This experience ultimately motivated Nicholson to "want to do something so that people didn't have to get a special call to access something."
Little did he know that down the road, he'd be the founding executive director of The Hidden Genius Project, a nonprofit organization dedicated to training and mentoring Black male youth in technology, entrepreneurship and leadership.
Through his organization, Nicholson and his team have supported the professional development of over 9,300 students, provided over 600,000 hours of direct training, obtained millions in grants, and made mentorship and tech skills accessible to Black boys across California and Detroit. On Dec. 2, The Hidden Genius Project hosted a grand opening ceremony for their new headquarters in Oakland, Nicholson's hometown.

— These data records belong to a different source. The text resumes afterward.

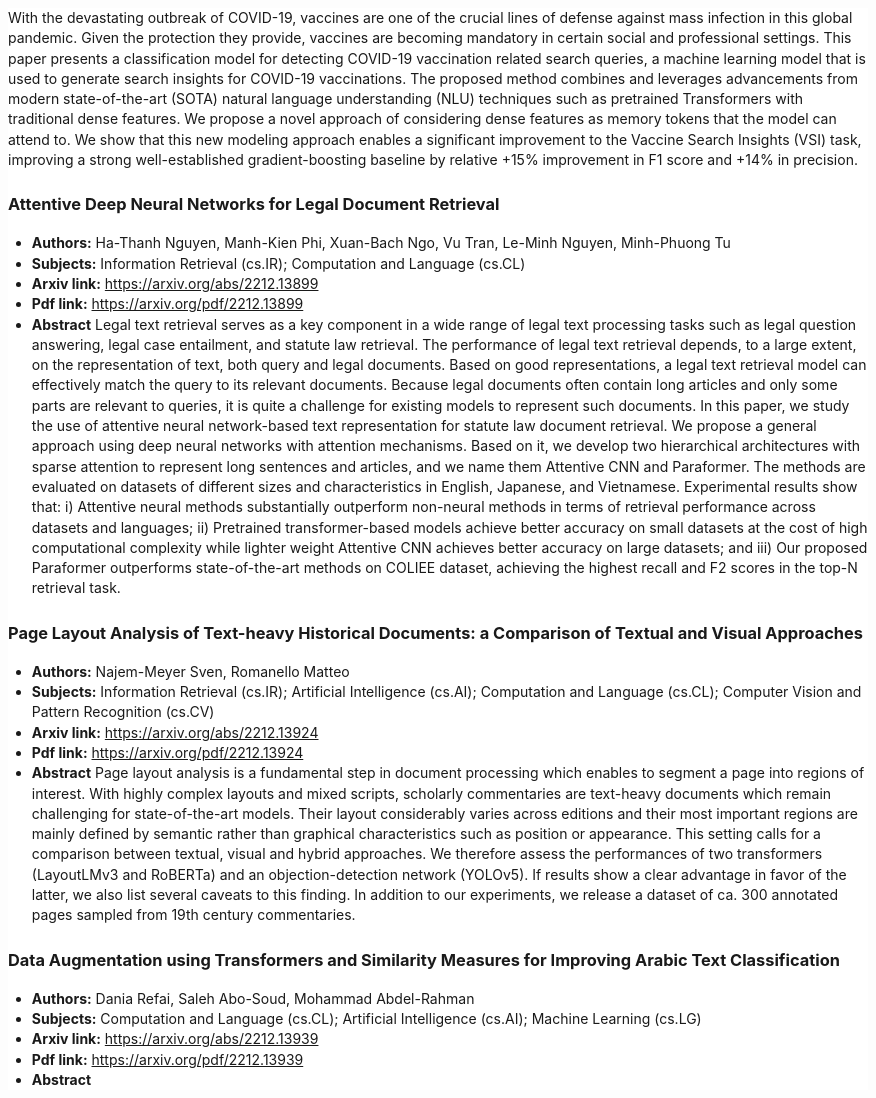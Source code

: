  With the devastating outbreak of COVID-19, vaccines are one of the crucial lines of defense against mass infection in this global pandemic. Given the protection they provide, vaccines are becoming mandatory in certain social and professional settings. This paper presents a classification model for detecting COVID-19 vaccination related search queries, a machine learning model that is used to generate search insights for COVID-19 vaccinations. The proposed method combines and leverages advancements from modern state-of-the-art (SOTA) natural language understanding (NLU) techniques such as pretrained Transformers with traditional dense features. We propose a novel approach of considering dense features as memory tokens that the model can attend to. We show that this new modeling approach enables a significant improvement to the Vaccine Search Insights (VSI) task, improving a strong well-established gradient-boosting baseline by relative +15% improvement in F1 score and +14% in precision.
### Attentive Deep Neural Networks for Legal Document Retrieval
 - **Authors:** Ha-Thanh Nguyen, Manh-Kien Phi, Xuan-Bach Ngo, Vu Tran, Le-Minh Nguyen, Minh-Phuong Tu
 - **Subjects:** Information Retrieval (cs.IR); Computation and Language (cs.CL)
 - **Arxiv link:** https://arxiv.org/abs/2212.13899
 - **Pdf link:** https://arxiv.org/pdf/2212.13899
 - **Abstract**
 Legal text retrieval serves as a key component in a wide range of legal text processing tasks such as legal question answering, legal case entailment, and statute law retrieval. The performance of legal text retrieval depends, to a large extent, on the representation of text, both query and legal documents. Based on good representations, a legal text retrieval model can effectively match the query to its relevant documents. Because legal documents often contain long articles and only some parts are relevant to queries, it is quite a challenge for existing models to represent such documents. In this paper, we study the use of attentive neural network-based text representation for statute law document retrieval. We propose a general approach using deep neural networks with attention mechanisms. Based on it, we develop two hierarchical architectures with sparse attention to represent long sentences and articles, and we name them Attentive CNN and Paraformer. The methods are evaluated on datasets of different sizes and characteristics in English, Japanese, and Vietnamese. Experimental results show that: i) Attentive neural methods substantially outperform non-neural methods in terms of retrieval performance across datasets and languages; ii) Pretrained transformer-based models achieve better accuracy on small datasets at the cost of high computational complexity while lighter weight Attentive CNN achieves better accuracy on large datasets; and iii) Our proposed Paraformer outperforms state-of-the-art methods on COLIEE dataset, achieving the highest recall and F2 scores in the top-N retrieval task.
### Page Layout Analysis of Text-heavy Historical Documents: a Comparison of  Textual and Visual Approaches
 - **Authors:** Najem-Meyer Sven, Romanello Matteo
 - **Subjects:** Information Retrieval (cs.IR); Artificial Intelligence (cs.AI); Computation and Language (cs.CL); Computer Vision and Pattern Recognition (cs.CV)
 - **Arxiv link:** https://arxiv.org/abs/2212.13924
 - **Pdf link:** https://arxiv.org/pdf/2212.13924
 - **Abstract**
 Page layout analysis is a fundamental step in document processing which enables to segment a page into regions of interest. With highly complex layouts and mixed scripts, scholarly commentaries are text-heavy documents which remain challenging for state-of-the-art models. Their layout considerably varies across editions and their most important regions are mainly defined by semantic rather than graphical characteristics such as position or appearance. This setting calls for a comparison between textual, visual and hybrid approaches. We therefore assess the performances of two transformers (LayoutLMv3 and RoBERTa) and an objection-detection network (YOLOv5). If results show a clear advantage in favor of the latter, we also list several caveats to this finding. In addition to our experiments, we release a dataset of ca. 300 annotated pages sampled from 19th century commentaries.
### Data Augmentation using Transformers and Similarity Measures for  Improving Arabic Text Classification
 - **Authors:** Dania Refai, Saleh Abo-Soud, Mohammad Abdel-Rahman
 - **Subjects:** Computation and Language (cs.CL); Artificial Intelligence (cs.AI); Machine Learning (cs.LG)
 - **Arxiv link:** https://arxiv.org/abs/2212.13939
 - **Pdf link:** https://arxiv.org/pdf/2212.13939
 - **Abstract**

Here's how Nicholson prepared for entrepreneurship, the lessons he's learned along the way and his plans for 2023.
'Almost nothing of consequence is done alone'
Though no one path to success is the same, one thing most established people have in common is that they didn't do it alone. Whether it be friends, family or mentors, successful people usually have a personal board of directors that help them achieve their goals.
Nicholson says that his parents, wife and professors all played a role in his success. He also says that practicing "continual collaboration" in college was the "best" thing he did to prepare himself for entrepreneurship.
"The 'stock art' image of entrepreneurship in many of our minds is some representation of a single, enterprising individual exerting themselves dauntlessly to build a successful venture and eventually carry everyone else along with them," he says. "In reality, nothing of consequence gets done alone, and the most dynamic entrepreneurs understand how to build together in ways that effect mutual gain."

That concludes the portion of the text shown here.